Trapped is very much WORTH A VISIT for beginners, or two-player teams who want manageable rooms. Experienced teams are unlikely to feel challenged. But if you’re an experienced player who is running out of rooms to play yet doesn’t want to end up playing bad rooms (like me), rest assured that Trapped’s rooms are worth checking out — even if your visit could be brief.

Staff: Friendly and helpful. They are careful not to reveal too much when you ask for a hint.

Hints: Three (if I recall correctly) hints via intercom phone.

Will your group be combined with strangers?
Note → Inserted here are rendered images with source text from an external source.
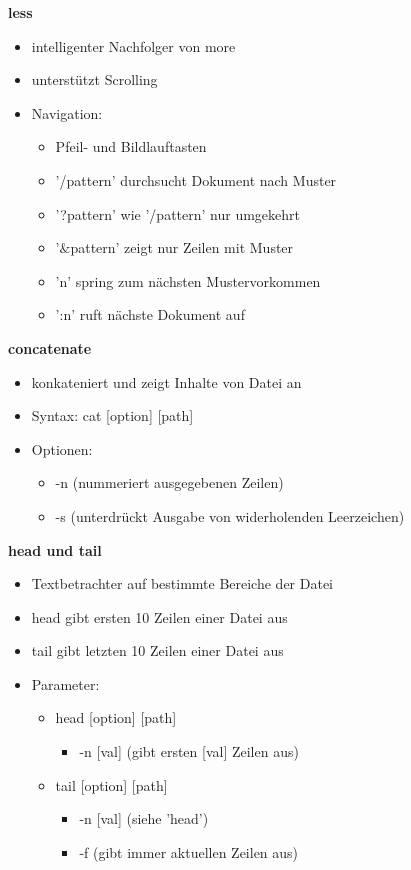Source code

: \documentclass{article}
\begin{document}
\textbf{less}
\begin{itemize}
	\item intelligenter Nachfolger von more
	\item unterstützt Scrolling
	\item Navigation:
	\begin{itemize}
		\item Pfeil- und Bildlauftasten
		\item '/pattern' durchsucht Dokument nach Muster
		\item '?pattern' wie '/pattern' nur umgekehrt
		\item '$\&$pattern' zeigt nur Zeilen mit Muster
		\item 'n' spring zum nächsten Mustervorkommen
		\item ':n' ruft nächste Dokument auf
	\end{itemize}
\end{itemize}

\textbf{concatenate}
\begin{itemize}
	\item konkateniert und zeigt Inhalte von Datei an
	\item Syntax: cat [option] [path]
	\item Optionen:
	\begin{itemize}
		\item -n (nummeriert ausgegebenen Zeilen)
		\item -s (unterdrückt Ausgabe von widerholenden Leerzeichen)
	\end{itemize}
\end{itemize}

\textbf{head und tail}
\begin{itemize}
	\item Textbetrachter auf bestimmte Bereiche der Datei
	\item head gibt ersten 10 Zeilen einer Datei aus
	\item tail gibt letzten 10 Zeilen einer Datei aus
	\item Parameter:	
	\begin{itemize}
		\item head [option] [path]
		\begin{itemize}
			\item -n [val] (gibt ersten [val] Zeilen aus)
		\end{itemize}
		\item tail [option] [path]
		\begin{itemize}
			\item -n [val] (siehe 'head')
			\item -f (gibt immer aktuellen Zeilen aus)
		\end{itemize}
	\end{itemize}
\end{itemize}
\end{document}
Yes.

Rooms tried: 2 out of 3

Recommended team size: 2 to 3 people

Specific room reviews

Escape from Pulau Tekong
World War 3 (Zombie Edition)
The Purge

Trapped SG


Room review: Trapped: World War 3 (Zombie Edition)

Their description: The World is at war with the Zombies. As you and your friends seek shelter in an abandoned building, you realized that you are not alone. You have 60mins to solve the mysteries and escape within 60mins before you too join the ranks of the undead.

As with Trapped’s Escape from Pulau Tekong room, World War 3 is nowhere near as scary as the website might have you believe. It’s adequately lit and contains no jump scares; you’ll only really be scared by your own apprehension.

The puzzles are fair and logical. Most are on the easy side, but there are some clever touches and one particular late-stage puzzle that I liked.

The room is WORTH A TRY for beginners. Experienced players who don’t mind a quick game (I attempted this room with one other player and we got out in about 20 minutes) can check it out too — the game may be brief but it’s still fairly satisfying.

Puzzle difficulty: 1.5/5
Puzzle logic: 4/5
Multimedia aspect of puzzles: 1.5/5

Atmosphere and setting: 2.5/5
Exciting flourishes, use of technology or physical aspects: 3/5
Storyline integration: 1/5

Their suggested number of players: 7
My suggested number of players: 2 to 3

Room review: Trapped: Escape from Pulau Tekong

Their description: You have been sent by your commanding chief to Pulau Tekong to find out why the commanding officer there has not been responding to HQ. Upon reaching the island, you find something odd that the entire island is quiet and creepy. You managed to get to the C.O’s bunk and from there your wildest imaginations started to come alive!

Escape from Pulau Tekong was surprising on several levels, for me: it was surprisingly not scary (which I consider a plus); contained some fun or clever in-game surprises; and was just surprisingly good overall (given that I hadn’t heard much praise for Trapped before).

The room is completely playable even if you’re a coward like me, with adequate lighting and no jump scares. There’s a haphazard but decent attempt at setting the scene, and exploration of the room is well rewarded.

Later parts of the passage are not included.